Social media analysis with Azure Stream Analytics
This article teaches you how to build a social media sentiment analysis solution by bringing real-time Twitter events into Azure Event Hubs and then analyzing them using Stream Analytics. You write an Azure Stream Analytics query to analyze the data and store results for later use or create a Power BI dashboard to provide insights in real-time.
Social media analytics tools help organizations understand trending topics. Trending topics are subjects and attitudes that have a high volume of posts on social media. Sentiment analysis, which is also called opinion mining, uses social media analytics tools to determine attitudes toward a product or idea.
Real-time Twitter trend analysis is a great example of an analytics tool because the hashtag subscription model enables you to listen to specific keywords (hashtags) and develop sentiment analysis of the feed.
Scenario: Social media sentiment analysis in real time
A company that has a news media website is interested in gaining an advantage over its competitors by featuring site content that's immediately relevant to its readers. The company uses social media analysis on topics that are relevant to readers by doing real-time sentiment analysis of Twitter data.
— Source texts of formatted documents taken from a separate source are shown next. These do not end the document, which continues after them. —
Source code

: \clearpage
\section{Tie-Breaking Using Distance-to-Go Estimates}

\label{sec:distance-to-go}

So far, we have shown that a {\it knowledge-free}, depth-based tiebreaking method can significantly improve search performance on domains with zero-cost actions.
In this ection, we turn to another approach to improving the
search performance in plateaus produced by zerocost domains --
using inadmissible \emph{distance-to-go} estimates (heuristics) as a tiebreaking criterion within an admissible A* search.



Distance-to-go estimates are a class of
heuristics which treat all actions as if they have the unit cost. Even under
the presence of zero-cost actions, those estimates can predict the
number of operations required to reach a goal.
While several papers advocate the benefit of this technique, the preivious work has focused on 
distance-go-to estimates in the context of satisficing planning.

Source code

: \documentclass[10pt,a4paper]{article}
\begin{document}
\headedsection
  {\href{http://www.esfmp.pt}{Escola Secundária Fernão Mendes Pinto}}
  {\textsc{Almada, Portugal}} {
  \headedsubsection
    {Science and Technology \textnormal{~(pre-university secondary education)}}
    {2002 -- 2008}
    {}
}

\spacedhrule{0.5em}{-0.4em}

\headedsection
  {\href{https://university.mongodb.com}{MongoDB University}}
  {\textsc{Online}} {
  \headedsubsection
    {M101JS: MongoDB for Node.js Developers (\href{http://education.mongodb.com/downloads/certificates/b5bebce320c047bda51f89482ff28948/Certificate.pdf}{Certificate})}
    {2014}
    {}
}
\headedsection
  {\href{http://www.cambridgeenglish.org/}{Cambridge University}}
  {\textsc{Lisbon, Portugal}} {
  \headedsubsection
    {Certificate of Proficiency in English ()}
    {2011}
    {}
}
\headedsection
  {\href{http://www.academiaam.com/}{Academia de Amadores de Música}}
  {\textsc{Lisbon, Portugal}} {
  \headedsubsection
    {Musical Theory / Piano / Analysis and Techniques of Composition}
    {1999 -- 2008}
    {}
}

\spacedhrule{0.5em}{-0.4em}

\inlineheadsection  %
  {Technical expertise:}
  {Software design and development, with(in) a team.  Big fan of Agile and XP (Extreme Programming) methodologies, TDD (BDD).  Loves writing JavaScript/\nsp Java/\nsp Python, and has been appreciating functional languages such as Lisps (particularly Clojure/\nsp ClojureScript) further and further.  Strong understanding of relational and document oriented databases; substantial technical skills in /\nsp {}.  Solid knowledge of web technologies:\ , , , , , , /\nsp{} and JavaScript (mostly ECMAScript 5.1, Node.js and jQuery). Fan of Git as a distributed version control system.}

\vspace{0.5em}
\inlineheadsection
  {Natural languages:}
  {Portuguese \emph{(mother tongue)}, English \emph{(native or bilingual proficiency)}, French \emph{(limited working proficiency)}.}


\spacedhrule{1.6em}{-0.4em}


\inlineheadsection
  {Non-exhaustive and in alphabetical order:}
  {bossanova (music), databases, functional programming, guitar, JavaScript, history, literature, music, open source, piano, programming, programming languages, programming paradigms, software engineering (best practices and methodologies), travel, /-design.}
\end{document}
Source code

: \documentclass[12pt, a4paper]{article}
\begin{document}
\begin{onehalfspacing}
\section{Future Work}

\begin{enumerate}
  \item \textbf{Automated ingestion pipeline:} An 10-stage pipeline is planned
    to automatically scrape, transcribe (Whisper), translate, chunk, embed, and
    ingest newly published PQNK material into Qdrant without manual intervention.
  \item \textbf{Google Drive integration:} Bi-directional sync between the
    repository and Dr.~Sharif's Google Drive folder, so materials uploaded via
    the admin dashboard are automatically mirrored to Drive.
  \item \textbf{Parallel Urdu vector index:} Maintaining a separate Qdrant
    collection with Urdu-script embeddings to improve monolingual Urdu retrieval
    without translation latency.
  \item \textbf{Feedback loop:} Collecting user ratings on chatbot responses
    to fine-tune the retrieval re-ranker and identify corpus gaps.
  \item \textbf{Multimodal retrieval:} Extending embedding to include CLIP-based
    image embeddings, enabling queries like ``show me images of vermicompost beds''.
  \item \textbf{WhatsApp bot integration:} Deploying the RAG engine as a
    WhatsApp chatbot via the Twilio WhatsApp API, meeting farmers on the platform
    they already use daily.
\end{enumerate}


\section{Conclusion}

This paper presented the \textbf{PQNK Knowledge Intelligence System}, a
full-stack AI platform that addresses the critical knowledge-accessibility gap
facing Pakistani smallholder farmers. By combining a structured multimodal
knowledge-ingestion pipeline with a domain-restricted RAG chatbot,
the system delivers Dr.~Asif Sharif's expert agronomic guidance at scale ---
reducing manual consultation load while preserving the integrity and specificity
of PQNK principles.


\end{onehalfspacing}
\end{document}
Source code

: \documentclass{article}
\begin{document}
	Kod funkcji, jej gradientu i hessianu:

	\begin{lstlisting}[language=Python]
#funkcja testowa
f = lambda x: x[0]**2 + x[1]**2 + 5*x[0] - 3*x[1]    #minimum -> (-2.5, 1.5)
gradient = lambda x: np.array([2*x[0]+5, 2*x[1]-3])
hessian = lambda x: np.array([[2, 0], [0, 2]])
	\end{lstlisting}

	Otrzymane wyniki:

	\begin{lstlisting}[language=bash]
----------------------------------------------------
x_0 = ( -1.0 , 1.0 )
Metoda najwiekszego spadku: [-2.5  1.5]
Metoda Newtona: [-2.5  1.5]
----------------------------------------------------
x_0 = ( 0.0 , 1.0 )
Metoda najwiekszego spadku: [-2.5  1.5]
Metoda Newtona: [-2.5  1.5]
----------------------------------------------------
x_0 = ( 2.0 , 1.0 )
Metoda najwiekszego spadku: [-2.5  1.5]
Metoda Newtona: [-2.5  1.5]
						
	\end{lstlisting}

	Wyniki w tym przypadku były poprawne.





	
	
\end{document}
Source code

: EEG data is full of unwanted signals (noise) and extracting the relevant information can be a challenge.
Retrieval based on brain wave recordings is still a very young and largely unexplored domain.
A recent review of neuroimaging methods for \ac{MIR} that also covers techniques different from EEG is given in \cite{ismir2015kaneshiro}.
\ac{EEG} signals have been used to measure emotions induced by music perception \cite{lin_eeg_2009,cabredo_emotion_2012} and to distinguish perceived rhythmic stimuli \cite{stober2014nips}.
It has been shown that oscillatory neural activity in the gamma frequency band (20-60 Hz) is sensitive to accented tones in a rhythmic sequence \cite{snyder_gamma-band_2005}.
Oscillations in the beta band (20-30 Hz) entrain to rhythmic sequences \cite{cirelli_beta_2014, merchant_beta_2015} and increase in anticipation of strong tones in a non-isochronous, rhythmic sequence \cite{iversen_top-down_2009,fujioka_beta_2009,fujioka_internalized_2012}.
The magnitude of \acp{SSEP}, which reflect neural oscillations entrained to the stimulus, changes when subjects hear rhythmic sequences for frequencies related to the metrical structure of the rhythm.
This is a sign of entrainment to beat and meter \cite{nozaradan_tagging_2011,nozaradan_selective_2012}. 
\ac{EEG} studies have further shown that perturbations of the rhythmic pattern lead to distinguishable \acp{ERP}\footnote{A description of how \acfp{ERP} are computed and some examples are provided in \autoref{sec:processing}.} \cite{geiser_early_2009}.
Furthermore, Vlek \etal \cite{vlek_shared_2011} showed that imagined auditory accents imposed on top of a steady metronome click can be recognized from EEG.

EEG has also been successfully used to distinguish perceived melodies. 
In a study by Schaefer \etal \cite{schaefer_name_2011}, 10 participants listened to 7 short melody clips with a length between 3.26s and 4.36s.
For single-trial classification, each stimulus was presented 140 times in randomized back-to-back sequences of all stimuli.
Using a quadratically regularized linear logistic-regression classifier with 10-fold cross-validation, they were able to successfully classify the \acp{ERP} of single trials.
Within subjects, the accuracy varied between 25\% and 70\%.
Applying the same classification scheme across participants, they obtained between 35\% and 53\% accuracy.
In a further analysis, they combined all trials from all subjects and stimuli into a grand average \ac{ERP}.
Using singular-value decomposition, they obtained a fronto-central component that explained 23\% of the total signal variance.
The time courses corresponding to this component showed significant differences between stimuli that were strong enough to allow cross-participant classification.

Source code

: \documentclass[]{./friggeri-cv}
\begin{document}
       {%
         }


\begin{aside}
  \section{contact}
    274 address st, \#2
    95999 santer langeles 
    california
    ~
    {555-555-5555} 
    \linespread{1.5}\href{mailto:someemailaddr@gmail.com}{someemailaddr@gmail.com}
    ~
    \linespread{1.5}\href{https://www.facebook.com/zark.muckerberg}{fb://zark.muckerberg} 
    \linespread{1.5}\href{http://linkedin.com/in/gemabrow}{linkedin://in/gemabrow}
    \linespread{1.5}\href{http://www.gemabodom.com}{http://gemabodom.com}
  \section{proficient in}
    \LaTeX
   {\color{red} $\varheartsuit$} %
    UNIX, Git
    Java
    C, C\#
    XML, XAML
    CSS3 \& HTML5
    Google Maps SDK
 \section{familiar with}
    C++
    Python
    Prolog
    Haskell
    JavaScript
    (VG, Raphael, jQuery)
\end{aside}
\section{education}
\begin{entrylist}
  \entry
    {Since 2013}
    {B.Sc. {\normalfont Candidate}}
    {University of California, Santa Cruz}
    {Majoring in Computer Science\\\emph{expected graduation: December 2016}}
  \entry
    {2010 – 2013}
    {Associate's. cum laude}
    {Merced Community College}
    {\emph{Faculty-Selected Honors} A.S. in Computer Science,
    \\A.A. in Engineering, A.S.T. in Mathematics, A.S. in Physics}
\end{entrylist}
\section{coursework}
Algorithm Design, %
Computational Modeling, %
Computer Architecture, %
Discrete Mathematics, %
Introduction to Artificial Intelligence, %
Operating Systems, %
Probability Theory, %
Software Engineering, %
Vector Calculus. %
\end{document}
To identify trending topics in real time on Twitter, the company needs real-time analytics about the tweet volume and sentiment for key topics.
Prerequisites
In this how-to guide, you use a client application that connects to Twitter and looks for tweets that have certain hashtags (which you can set). The following list gives you prerequisites for running the application and analyzing the tweets using Azure Streaming Analytics.
If you don't have an Azure subscription, create a free account.
A Twitter account.
The TwitterClientCore application, which reads the Twitter feed. To get this application, download TwitterClientCore.
Install the .NET Core CLI version 2.1.0.
Here's the solution architecture you're going to implement.
Create an event hub for streaming input
The sample application generates events and pushes them to an event hub. Azure Event Hubs is the preferred method of event ingestion for Stream Analytics. For more information, see the Azure Event Hubs documentation.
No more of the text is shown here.